Search the records for the string "specific" and return each line that has it.
===== Provided records
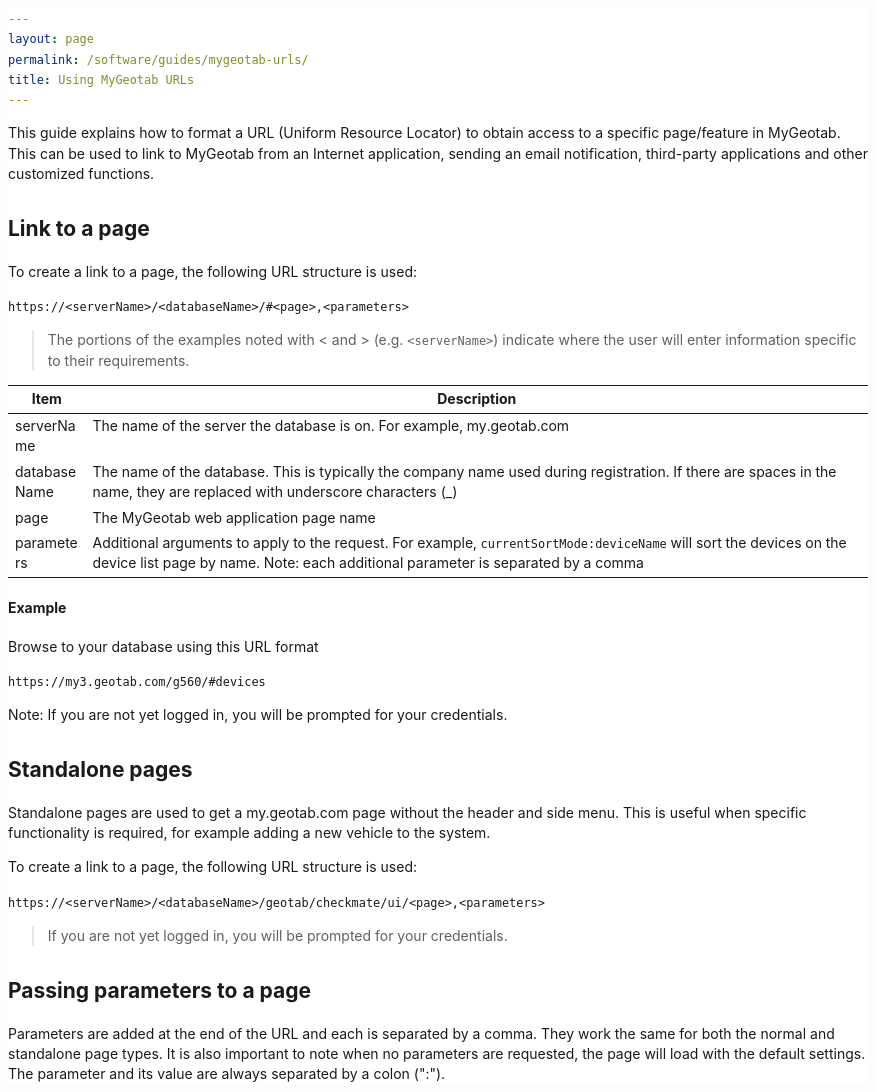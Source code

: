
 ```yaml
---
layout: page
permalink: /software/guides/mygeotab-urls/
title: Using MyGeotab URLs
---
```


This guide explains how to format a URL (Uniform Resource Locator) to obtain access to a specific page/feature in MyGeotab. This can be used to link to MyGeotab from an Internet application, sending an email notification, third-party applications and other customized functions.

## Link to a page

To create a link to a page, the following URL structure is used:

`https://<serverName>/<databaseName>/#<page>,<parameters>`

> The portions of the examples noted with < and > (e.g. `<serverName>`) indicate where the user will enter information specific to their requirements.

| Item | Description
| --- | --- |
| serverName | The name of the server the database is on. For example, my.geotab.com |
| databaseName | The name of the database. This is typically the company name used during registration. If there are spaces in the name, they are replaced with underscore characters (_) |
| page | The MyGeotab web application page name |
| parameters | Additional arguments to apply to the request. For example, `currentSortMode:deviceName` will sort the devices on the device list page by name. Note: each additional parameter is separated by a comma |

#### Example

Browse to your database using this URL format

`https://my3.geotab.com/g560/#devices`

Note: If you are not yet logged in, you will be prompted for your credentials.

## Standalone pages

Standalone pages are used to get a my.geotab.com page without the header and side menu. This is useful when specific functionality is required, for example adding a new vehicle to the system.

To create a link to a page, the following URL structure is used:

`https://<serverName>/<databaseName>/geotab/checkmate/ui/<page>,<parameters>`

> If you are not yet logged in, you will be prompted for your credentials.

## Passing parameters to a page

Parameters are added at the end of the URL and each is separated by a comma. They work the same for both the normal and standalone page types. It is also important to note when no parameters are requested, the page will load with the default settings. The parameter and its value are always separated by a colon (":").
==========
» **Solution below**:
This guide explains how to format a URL (Uniform Resource Locator) to obtain access to a specific page/feature in MyGeotab. This can be used to link to MyGeotab from an Internet application, sending an email notification, third-party applications and other customized functions.
> The portions of the examples noted with < and > (e.g. `<serverName>`) indicate where the user will enter information specific to their requirements.
Standalone pages are used to get a my.geotab.com page without the header and side menu. This is useful when specific functionality is required, for example adding a new vehicle to the system.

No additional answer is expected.